Penelitian melalui pengamatan langsung dan melalui kamera pukul 05.30 -08.00 WIB. Gerhana matahari sebagian membuat langit Cibinong hampir seperti petang menuju malam hari.
Saat itu, satwa nokturnal cenderung beraktivitas ketika sinar matahari meredup. Selepas gerhana, satwa khususnya kukang terlihat gelisah, mengurangi gerakan dan ada yang bersembunyi di bawah pohon karena cahaya matahari muncul lagi.!break!
“Kukang sebagai satwa nokturnal paling bereaksi saat gerhana. Mereka kembali bangun dan menunjukkan aktivitas seperti memanjat pohon dan menoleh kanan-kiri,” kata peneliti Laboratorium Nutrisi dan Penangkaran Satwa Liar Bidang Zoologi Pusat Penelitian Biologi LIPI, Wartika Rosa Farida.
Adapun satwa diurnal yang aktif siang hari, seperti landak Jawa dan Sumatera, jelarang, bajing tiga warna, serta sugar glider, tidak begitu menunjukkan perubahan aktivitas. Mereka tetap aktif saat gerhana matahari sebagian (GMS) terjadi.
Sementara itu, peneliti burung Bidang Zoologi Pusat Penelitian Biologi LIPI, Rini Rachmatika, melakukan dua metode penelitian dengan pemantauan kamera dan pengamatan langsung. Pengamatan melalui kamera pengintai pada burung kakaktua tidak menimbulkan perubahan aktivitas. Lain halnya dengan perilaku burung kakatua goffin (endemic Maluku) dan burung betet yang aktivitasnya menurun saat puncak GMS.
“Burung yang aktif pada siang hari ini merasa hari sudah malam sehingga kakatua yang mulanya terbang-terbang lalu berkoloni dan cenderung diam saat gerhana. Burung betet malah tidur kembali,” kata Rini.
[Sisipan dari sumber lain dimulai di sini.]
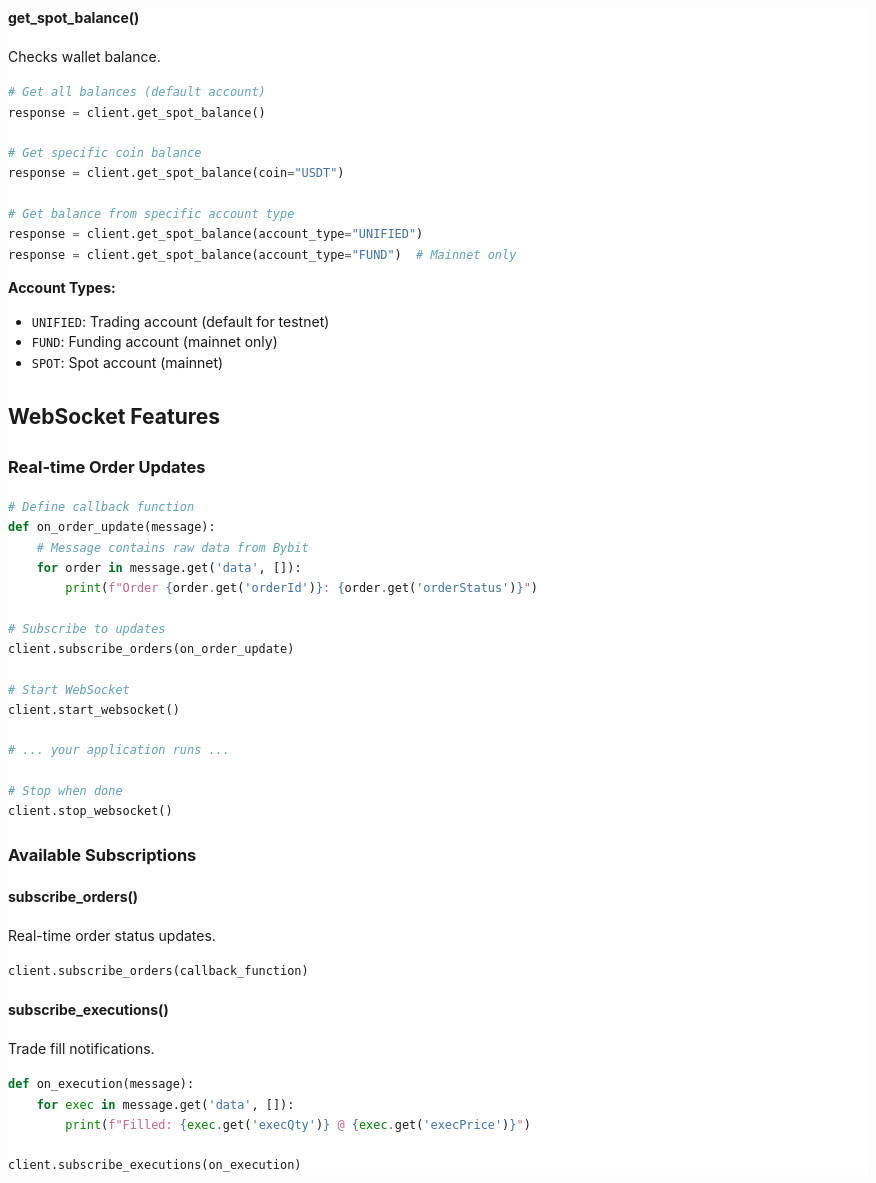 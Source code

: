 #### get_spot_balance()
Checks wallet balance.

```python
# Get all balances (default account)
response = client.get_spot_balance()

# Get specific coin balance
response = client.get_spot_balance(coin="USDT")

# Get balance from specific account type
response = client.get_spot_balance(account_type="UNIFIED")
response = client.get_spot_balance(account_type="FUND")  # Mainnet only
```

**Account Types:**
- `UNIFIED`: Trading account (default for testnet)
- `FUND`: Funding account (mainnet only)
- `SPOT`: Spot account (mainnet)

## WebSocket Features

### Real-time Order Updates

```python
# Define callback function
def on_order_update(message):
    # Message contains raw data from Bybit
    for order in message.get('data', []):
        print(f"Order {order.get('orderId')}: {order.get('orderStatus')}")

# Subscribe to updates
client.subscribe_orders(on_order_update)

# Start WebSocket
client.start_websocket()

# ... your application runs ...

# Stop when done
client.stop_websocket()
```

### Available Subscriptions

#### subscribe_orders()
Real-time order status updates.
```python
client.subscribe_orders(callback_function)
```

#### subscribe_executions()
Trade fill notifications.
```python
def on_execution(message):
    for exec in message.get('data', []):
        print(f"Filled: {exec.get('execQty')} @ {exec.get('execPrice')}")

client.subscribe_executions(on_execution)
```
Ia memastikan kehadiran peneliti tidak mempengaruhi aktivitas burung-burung karena satwa itu sudah beradaptasi. Kalaupun terancam kehadiran manusia, biasanya burung akkatua akan menaikkan jambul dan ada vokalisasi suara. Jadi, satu-satunya yang berpengaruh adalah cahaya matahari.
Satwa kelompok reptile yang diamati di penangkaran, seperti kura-kura, biawak dan ular tidak menunjukkan perubahan perilaku saat terjadi gerhana.
Reptil-reptil in cenderung diam karena tidak ada perubahan suhu yang sebenarnya lebih berpengaruh pada aktivitas reptile.
“Tidak ada perubahan aktivitas, termasuk ular yang nokturnal. Hanya ada gerakan kecil pada kura-kura dan itu normal. Reptil sangat terpengaruh pada suhu lingkungan. Saat gerhana tak ada perubahan suhu yang berarti,” kata Evy Arida, peneliti Harpetofauna LIPI.
Pada saat pengamatan, peneliti mencatat perubahan suhu lingkungan beserta tingkat kelembabannya. Saat gerhana, suhu turun 1 derajat menjadi 24 derajat Celsius. Tingkat kelembaban lingkungan naik 10 persen dari 81 persen menjadi 91 persen.
Daerah GMT
Selain di Cibinong, Kepala Pusat Penelitian Biologi (CSC LIPI Hari Warsito memaparkan laporan pengamatan peneliti LIPI di beberapa tempat dengan gerhana matahari total (GMT), seperti di Taman Nasional Lore Lindu, Sulawesi Tengah.
“Sempat ada kegelisahan pada satwa-satwa karena perubahan intensitas cahaya yang sangat cepat dari sebelum terjadi gerhana, pada saat gerhana dan sesudah gerhana. Ada yang aktif dan ada yang tidur,” kata Hari.
Laporan peneliti LIPI di daerah, hewan seperti babi berbaring seperti tertidur saat terjadi GMT di Sulteng, lalu kembali makan saat cahaya terang kembali. Maleo sebagai satwa endemik Sulteng diam ketika GMT. Menjelang GMT, maleo-maleo itu tampak gelisah. Gelapnya cahaya adalah waktu untuk tidur.
Beberapa serangga seperti kumbanng kotoran dan tonggeret, berhenti beraktivitas saat GMT dengan bersembunyi dan mengeluarkan suara rendah, seperti suara jangkrik pada malam hari. Adapun kodok bersembunyi dan bersahut-sahutan seperti perilaku alami jelang malam.